Chimère a connu une enfance malheureuse et son adolescence, dans un bordel huppé, ne risque guère d’être meilleure. Toutefois, deux bonnes fées, Christophe Pelinq (alias Arleston) et Mélanie Turpyn (alias Melanÿn) se sont penchées sur son berceau. Si l’histoire se centre volontairement sur notre jeune héroïne et sur son parcours au sein de l’élite des péripatéticiennes parisiennes, Peling et Melanÿn vont plus loin puisqu’en parallèle, ils développent une autre histoire, centrée sur le canal de Panama.
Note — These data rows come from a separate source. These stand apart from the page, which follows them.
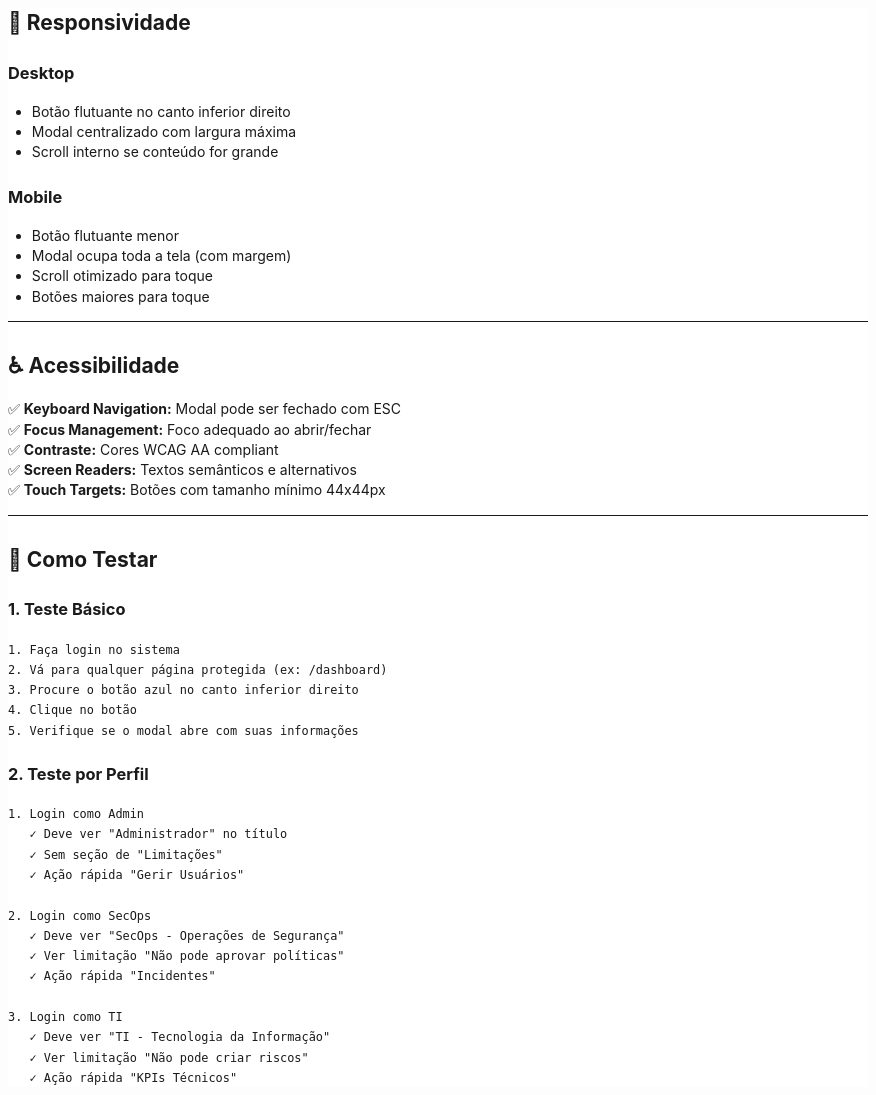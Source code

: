 
## 📱 Responsividade

### **Desktop**
- Botão flutuante no canto inferior direito
- Modal centralizado com largura máxima
- Scroll interno se conteúdo for grande

### **Mobile**
- Botão flutuante menor
- Modal ocupa toda a tela (com margem)
- Scroll otimizado para toque
- Botões maiores para toque

---

## ♿ Acessibilidade

✅ **Keyboard Navigation:** Modal pode ser fechado com ESC  
✅ **Focus Management:** Foco adequado ao abrir/fechar  
✅ **Contraste:** Cores WCAG AA compliant  
✅ **Screen Readers:** Textos semânticos e alternativos  
✅ **Touch Targets:** Botões com tamanho mínimo 44x44px  

---

## 🧪 Como Testar

### **1. Teste Básico**
```
1. Faça login no sistema
2. Vá para qualquer página protegida (ex: /dashboard)
3. Procure o botão azul no canto inferior direito
4. Clique no botão
5. Verifique se o modal abre com suas informações
```

### **2. Teste por Perfil**
```
1. Login como Admin
   ✓ Deve ver "Administrador" no título
   ✓ Sem seção de "Limitações"
   ✓ Ação rápida "Gerir Usuários"

2. Login como SecOps
   ✓ Deve ver "SecOps - Operações de Segurança"
   ✓ Ver limitação "Não pode aprovar políticas"
   ✓ Ação rápida "Incidentes"

3. Login como TI
   ✓ Deve ver "TI - Tecnologia da Informação"
   ✓ Ver limitação "Não pode criar riscos"
   ✓ Ação rápida "KPIs Técnicos"
```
Sans être grand prophète, le lecteur sent bien que tout ce petit monde devrait se retrouver dans les boudoirs feutrés de la Perle Pourpre pour quelques scandales mêlant sexe, corruption et affairisme. A noter les dialogues dont la pertinence se doit d'être signalée. Pour sa part, le dessin de Vincent - dont l’Ecole Capucine a fait l’objet d’un superbe tirage de tête de la part de Laurent Hennebelle - n’est pas en reste, les femmes sont belles et pleine de personnalité et les hommes guère à leur avantage. Avec un trait fin, anguleux mais d'une grande fluidité, il dépeint sans pudeur ni misérabilisme le monde certes feutré mais terriblement pernicieux de ces lupanars parisiens de la IIIe République.
Cet album conjugue qualité du graphisme, justesse de la mise en couleur, à propos des dialogues et densité du scénario… de biens beaux avantages qu’il convient désormais de savoir faire fructifier.

samedi 17 septembre 2011

Un festival qui monte qui monte....

7ème édition de A Tours de Bulles, les 16/17/18 septembre 2011 à TOURS (37)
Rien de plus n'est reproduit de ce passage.